Molly Twite is a M.A student in Latin America and the U.S West. She received her B.A in History from Simmons University in Boston, MA. Her work so far has been focused in public history, testimonios, and state- and nation- building in twentieth-century Mexico. She is also interested in oral history, and has previously done ethnographic work with a herding community in Khövsgöl, Mongolia.

Joseph Ukockis is a Ph.D. student in History at the University of New Mexico. He received his B.A. in History from the University of Arizona and his M.A. in History from Northern Arizona University. He began his studies in fall 2018 and started working as a graduate assistant at the Center for the Southwest in fall 2019. Much of his work has centered question about land, labor, and protest in the late nineteenth century, examining the role of the borderlands in United States and Mexican politics. Currently, his dissertation research examines the ways in which patterns of community interdependence shaped practices of colonial violence in Mescalero and Chiricahua homelands, from the Pueblo Revolt in 1680 to the “Apache Wars” of the nineteenth century.

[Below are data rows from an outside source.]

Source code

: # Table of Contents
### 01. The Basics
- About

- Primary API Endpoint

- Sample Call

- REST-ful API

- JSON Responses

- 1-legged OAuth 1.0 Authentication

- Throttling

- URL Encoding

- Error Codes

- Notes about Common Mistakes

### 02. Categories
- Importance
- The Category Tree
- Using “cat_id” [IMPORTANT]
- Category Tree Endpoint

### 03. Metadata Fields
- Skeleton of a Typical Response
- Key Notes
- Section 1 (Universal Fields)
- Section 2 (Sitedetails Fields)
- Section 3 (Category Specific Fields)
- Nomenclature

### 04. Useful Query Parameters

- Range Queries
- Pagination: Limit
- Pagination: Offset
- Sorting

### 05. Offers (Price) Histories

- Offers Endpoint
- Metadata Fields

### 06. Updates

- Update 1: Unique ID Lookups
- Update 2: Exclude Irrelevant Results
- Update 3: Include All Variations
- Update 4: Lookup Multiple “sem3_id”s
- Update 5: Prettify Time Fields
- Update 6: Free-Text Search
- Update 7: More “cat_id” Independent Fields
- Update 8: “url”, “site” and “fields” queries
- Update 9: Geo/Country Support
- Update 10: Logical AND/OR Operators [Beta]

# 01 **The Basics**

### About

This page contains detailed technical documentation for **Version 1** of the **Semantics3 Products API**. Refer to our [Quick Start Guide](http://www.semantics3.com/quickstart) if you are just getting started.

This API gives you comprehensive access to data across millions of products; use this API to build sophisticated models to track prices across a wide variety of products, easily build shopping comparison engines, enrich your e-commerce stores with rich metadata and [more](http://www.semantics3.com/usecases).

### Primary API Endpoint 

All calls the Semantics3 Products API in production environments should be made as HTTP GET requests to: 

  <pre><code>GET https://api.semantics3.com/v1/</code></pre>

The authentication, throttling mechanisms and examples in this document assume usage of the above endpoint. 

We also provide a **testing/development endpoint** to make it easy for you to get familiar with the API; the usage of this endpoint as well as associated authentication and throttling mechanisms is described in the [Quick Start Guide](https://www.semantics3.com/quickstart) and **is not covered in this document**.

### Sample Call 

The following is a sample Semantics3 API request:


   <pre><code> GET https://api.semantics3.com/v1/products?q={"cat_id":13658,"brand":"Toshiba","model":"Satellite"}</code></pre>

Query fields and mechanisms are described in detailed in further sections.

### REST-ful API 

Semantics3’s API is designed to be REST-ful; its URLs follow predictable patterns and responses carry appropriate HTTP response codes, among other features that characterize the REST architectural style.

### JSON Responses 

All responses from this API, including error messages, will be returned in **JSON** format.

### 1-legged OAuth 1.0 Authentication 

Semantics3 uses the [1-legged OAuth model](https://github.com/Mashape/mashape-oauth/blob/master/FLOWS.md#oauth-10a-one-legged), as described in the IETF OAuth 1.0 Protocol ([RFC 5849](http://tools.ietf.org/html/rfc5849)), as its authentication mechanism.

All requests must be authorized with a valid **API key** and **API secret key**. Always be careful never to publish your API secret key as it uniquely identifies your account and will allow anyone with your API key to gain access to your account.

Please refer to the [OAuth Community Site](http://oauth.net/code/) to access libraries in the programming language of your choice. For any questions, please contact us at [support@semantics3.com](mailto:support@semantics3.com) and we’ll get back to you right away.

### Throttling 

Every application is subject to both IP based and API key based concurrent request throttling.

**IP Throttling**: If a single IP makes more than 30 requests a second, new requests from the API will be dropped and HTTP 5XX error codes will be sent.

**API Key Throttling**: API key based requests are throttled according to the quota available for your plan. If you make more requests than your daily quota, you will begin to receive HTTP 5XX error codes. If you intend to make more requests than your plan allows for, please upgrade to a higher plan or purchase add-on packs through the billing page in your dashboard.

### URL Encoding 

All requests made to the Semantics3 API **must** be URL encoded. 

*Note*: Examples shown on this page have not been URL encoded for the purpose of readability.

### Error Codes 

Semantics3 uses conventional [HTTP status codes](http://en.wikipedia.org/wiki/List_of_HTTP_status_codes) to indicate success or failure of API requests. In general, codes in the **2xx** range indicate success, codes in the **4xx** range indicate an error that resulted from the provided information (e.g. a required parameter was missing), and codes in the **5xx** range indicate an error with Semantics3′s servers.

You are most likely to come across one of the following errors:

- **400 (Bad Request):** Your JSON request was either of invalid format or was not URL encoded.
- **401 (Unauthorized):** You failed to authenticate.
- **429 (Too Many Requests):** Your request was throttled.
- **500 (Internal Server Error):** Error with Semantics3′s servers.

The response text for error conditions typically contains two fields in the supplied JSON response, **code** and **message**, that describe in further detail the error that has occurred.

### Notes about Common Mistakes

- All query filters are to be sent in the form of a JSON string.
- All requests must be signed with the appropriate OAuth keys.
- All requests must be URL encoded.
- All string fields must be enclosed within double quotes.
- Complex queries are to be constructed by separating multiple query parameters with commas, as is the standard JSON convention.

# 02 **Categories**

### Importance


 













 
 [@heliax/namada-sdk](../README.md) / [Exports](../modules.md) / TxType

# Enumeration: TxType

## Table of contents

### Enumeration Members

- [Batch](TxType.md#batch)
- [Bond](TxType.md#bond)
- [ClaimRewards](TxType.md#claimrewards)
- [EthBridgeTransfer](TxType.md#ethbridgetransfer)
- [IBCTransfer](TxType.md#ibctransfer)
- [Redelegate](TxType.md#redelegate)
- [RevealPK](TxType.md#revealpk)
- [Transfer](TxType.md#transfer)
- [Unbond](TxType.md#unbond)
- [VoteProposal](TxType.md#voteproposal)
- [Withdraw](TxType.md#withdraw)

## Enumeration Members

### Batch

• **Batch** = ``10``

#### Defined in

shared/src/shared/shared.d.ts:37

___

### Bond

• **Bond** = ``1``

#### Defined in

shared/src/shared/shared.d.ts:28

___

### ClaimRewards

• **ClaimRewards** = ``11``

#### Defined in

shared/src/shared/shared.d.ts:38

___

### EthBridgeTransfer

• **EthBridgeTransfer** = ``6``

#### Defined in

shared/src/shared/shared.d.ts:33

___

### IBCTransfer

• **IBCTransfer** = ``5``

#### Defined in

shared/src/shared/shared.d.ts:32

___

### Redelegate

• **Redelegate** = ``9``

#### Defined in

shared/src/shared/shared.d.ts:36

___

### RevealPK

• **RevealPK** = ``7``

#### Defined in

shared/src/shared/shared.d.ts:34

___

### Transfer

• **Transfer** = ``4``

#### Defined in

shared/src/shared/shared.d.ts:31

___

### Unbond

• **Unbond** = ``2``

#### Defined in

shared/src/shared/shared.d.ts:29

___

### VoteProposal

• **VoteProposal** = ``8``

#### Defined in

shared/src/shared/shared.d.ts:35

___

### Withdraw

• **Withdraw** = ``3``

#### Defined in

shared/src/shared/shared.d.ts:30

Marie M. von Haas is a PhD Student of History at the University of New Mexico. Her research interests are focused on the Japanese within broader matrices of the American West and the United States. She also studies U.S. History and World War I & II. Her M.A. thesis drew from the experiences of her mother, a “Japanese War Bride” and herself, an “Occupation Baby” post- WWII. She earned her M.A. in Global History and the American West at the University of Colorado Denver and her B.A. in International Studies at the University of Colorado Denver.

Cassidy Zachary is a PhD student studying the little explored intersections of race, gender, and fashion in New Mexico's Spanish colonial and U.S. Territorial periods. Zachary's research uses clothing as both a methodology and a framework with which to better understand the clothed (and unclothed) body as a site of complex cultural exchanges, negotiations, and clashes in New Mexico's borderlands. A native New Mexican, Zachary holds a BFA in Costume Design from the University of New Mexico and an MA in Fashion and Textile Studies from the Fashion Institute of Technology, New York.